Required action: Set the data below down again, exactly, with every picture left out.

The data:
—————
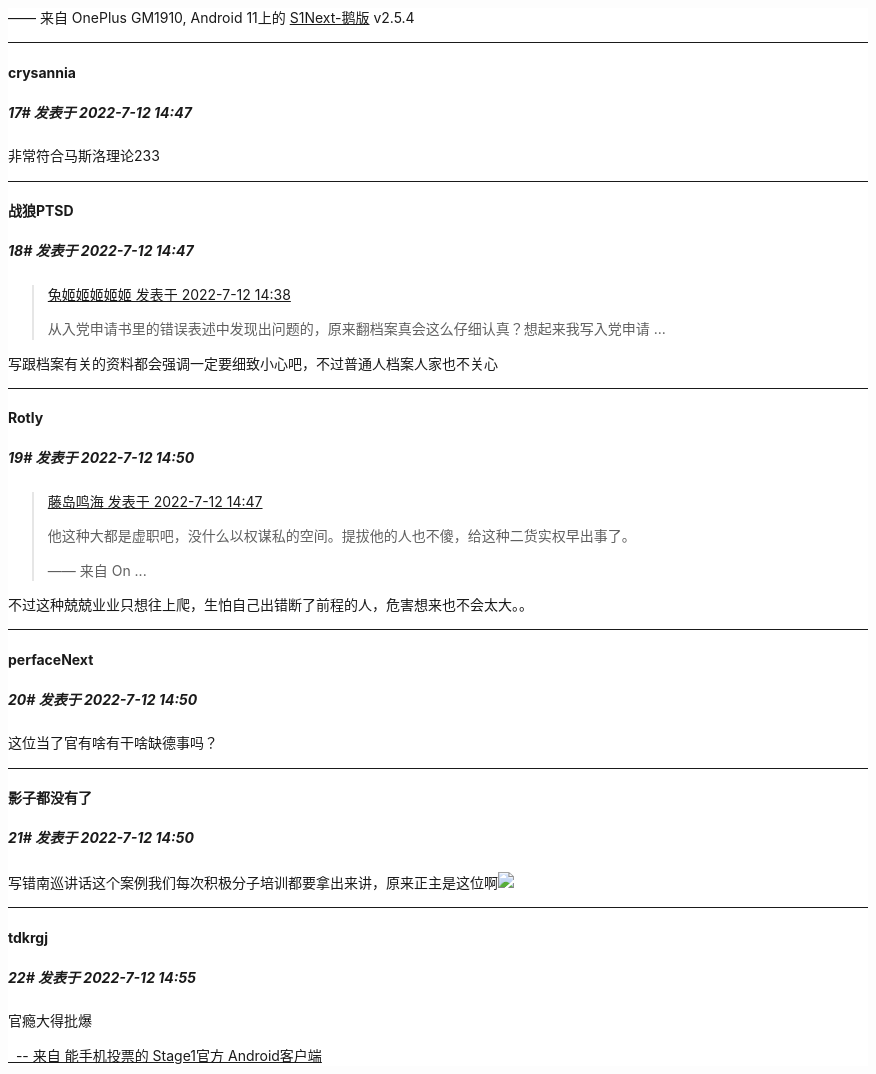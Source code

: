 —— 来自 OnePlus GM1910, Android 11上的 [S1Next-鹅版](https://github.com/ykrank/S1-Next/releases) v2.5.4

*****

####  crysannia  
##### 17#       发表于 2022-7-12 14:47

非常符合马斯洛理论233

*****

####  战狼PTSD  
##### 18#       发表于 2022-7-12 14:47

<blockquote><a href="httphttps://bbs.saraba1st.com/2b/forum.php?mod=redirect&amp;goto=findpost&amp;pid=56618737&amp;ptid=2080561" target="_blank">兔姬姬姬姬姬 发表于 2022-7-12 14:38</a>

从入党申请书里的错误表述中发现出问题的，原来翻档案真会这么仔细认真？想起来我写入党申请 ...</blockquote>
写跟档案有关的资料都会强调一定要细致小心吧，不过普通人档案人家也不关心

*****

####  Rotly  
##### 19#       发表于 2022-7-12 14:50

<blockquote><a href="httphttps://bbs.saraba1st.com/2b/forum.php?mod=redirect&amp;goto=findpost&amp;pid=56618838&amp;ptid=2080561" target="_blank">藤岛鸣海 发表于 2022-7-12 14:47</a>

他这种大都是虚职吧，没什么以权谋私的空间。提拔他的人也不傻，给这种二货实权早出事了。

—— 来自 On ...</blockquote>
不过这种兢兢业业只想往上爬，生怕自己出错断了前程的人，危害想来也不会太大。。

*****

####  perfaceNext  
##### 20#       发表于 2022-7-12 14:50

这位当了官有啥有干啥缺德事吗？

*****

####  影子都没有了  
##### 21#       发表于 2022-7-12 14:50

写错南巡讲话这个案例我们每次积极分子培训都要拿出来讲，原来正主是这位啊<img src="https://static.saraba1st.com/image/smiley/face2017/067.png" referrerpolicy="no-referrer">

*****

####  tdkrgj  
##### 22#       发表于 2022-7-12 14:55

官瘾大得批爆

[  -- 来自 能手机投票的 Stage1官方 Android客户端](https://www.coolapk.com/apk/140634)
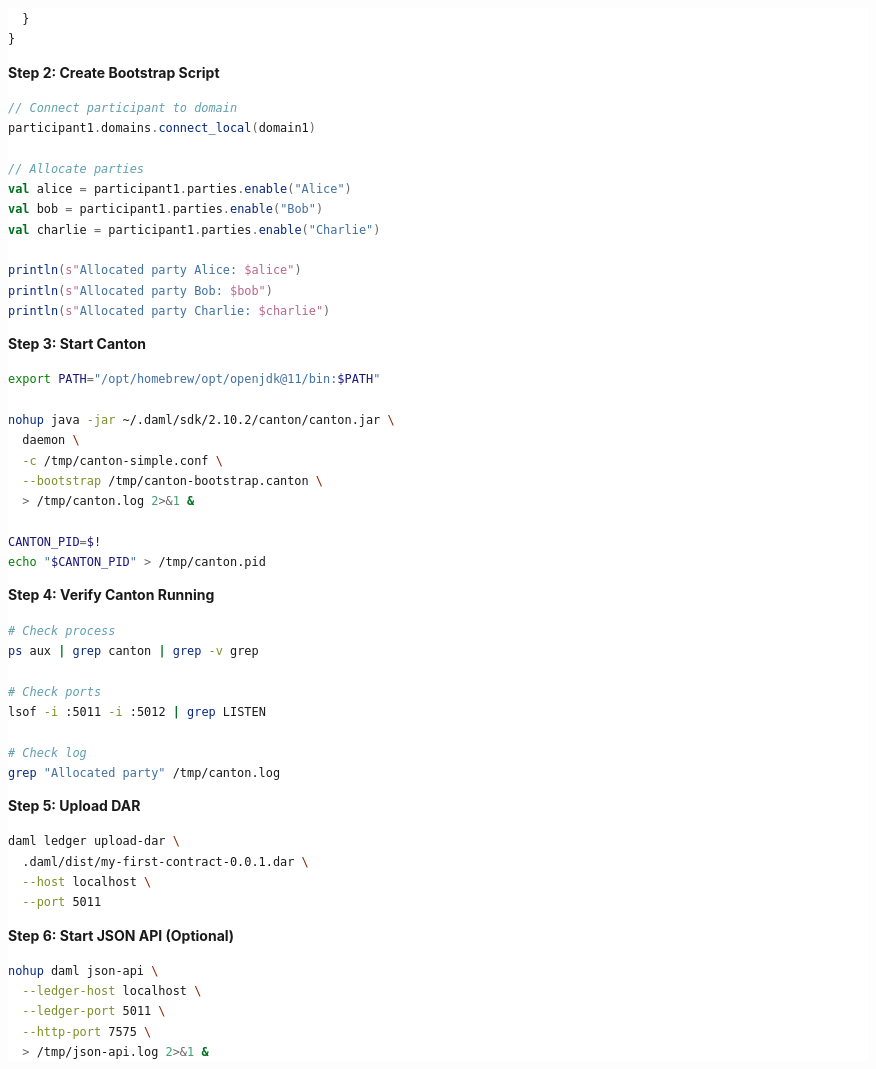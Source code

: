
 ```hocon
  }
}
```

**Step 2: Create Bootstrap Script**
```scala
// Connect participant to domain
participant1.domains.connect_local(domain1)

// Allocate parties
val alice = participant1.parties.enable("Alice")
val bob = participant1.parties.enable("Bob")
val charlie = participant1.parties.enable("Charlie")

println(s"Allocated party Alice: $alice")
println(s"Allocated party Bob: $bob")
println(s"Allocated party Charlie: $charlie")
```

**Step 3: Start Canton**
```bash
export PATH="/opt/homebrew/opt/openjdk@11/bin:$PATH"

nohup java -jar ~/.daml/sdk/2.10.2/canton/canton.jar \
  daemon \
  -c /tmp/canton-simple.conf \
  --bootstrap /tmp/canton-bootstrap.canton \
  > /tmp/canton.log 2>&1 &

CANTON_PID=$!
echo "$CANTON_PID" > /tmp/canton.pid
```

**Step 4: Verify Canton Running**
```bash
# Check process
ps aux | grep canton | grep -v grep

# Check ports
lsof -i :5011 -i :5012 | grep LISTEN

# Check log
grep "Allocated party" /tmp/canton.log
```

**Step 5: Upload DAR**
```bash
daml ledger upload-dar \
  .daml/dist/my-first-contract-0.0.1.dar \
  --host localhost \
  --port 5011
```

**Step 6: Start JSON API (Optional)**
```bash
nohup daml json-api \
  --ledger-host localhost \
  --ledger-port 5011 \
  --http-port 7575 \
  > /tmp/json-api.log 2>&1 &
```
—————
Problem solution:
Source code

: —— 来自 OnePlus GM1910, Android 11上的 [S1Next-鹅版](https://github.com/ykrank/S1-Next/releases) v2.5.4

*****

####  crysannia  
##### 17#       发表于 2022-7-12 14:47

非常符合马斯洛理论233

*****

####  战狼PTSD  
##### 18#       发表于 2022-7-12 14:47

<blockquote><a href="httphttps://bbs.saraba1st.com/2b/forum.php?mod=redirect&amp;goto=findpost&amp;pid=56618737&amp;ptid=2080561" target="_blank">兔姬姬姬姬姬 发表于 2022-7-12 14:38</a>

从入党申请书里的错误表述中发现出问题的，原来翻档案真会这么仔细认真？想起来我写入党申请 ...</blockquote>
写跟档案有关的资料都会强调一定要细致小心吧，不过普通人档案人家也不关心

*****

####  Rotly  
##### 19#       发表于 2022-7-12 14:50

<blockquote><a href="httphttps://bbs.saraba1st.com/2b/forum.php?mod=redirect&amp;goto=findpost&amp;pid=56618838&amp;ptid=2080561" target="_blank">藤岛鸣海 发表于 2022-7-12 14:47</a>

他这种大都是虚职吧，没什么以权谋私的空间。提拔他的人也不傻，给这种二货实权早出事了。

—— 来自 On ...</blockquote>
不过这种兢兢业业只想往上爬，生怕自己出错断了前程的人，危害想来也不会太大。。

*****

####  perfaceNext  
##### 20#       发表于 2022-7-12 14:50

这位当了官有啥有干啥缺德事吗？

*****

####  影子都没有了  
##### 21#       发表于 2022-7-12 14:50

写错南巡讲话这个案例我们每次积极分子培训都要拿出来讲，原来正主是这位啊<img src="https://static.saraba1st.com/image/smiley/face2017/067.png" referrerpolicy="no-referrer">

*****

####  tdkrgj  
##### 22#       发表于 2022-7-12 14:55

官瘾大得批爆

[  -- 来自 能手机投票的 Stage1官方 Android客户端](https://www.coolapk.com/apk/140634)
Source code

:
 ```hocon
  }
}
```

**Step 2: Create Bootstrap Script**
```scala
// Connect participant to domain
participant1.domains.connect_local(domain1)

// Allocate parties
val alice = participant1.parties.enable("Alice")
val bob = participant1.parties.enable("Bob")
val charlie = participant1.parties.enable("Charlie")

println(s"Allocated party Alice: $alice")
println(s"Allocated party Bob: $bob")
println(s"Allocated party Charlie: $charlie")
```

**Step 3: Start Canton**
```bash
export PATH="/opt/homebrew/opt/openjdk@11/bin:$PATH"

nohup java -jar ~/.daml/sdk/2.10.2/canton/canton.jar \
  daemon \
  -c /tmp/canton-simple.conf \
  --bootstrap /tmp/canton-bootstrap.canton \
  > /tmp/canton.log 2>&1 &

CANTON_PID=$!
echo "$CANTON_PID" > /tmp/canton.pid
```

**Step 4: Verify Canton Running**
```bash
# Check process
ps aux | grep canton | grep -v grep

# Check ports
lsof -i :5011 -i :5012 | grep LISTEN

# Check log
grep "Allocated party" /tmp/canton.log
```

**Step 5: Upload DAR**
```bash
daml ledger upload-dar \
  .daml/dist/my-first-contract-0.0.1.dar \
  --host localhost \
  --port 5011
```

**Step 6: Start JSON API (Optional)**
```bash
nohup daml json-api \
  --ledger-host localhost \
  --ledger-port 5011 \
  --http-port 7575 \
  > /tmp/json-api.log 2>&1 &
```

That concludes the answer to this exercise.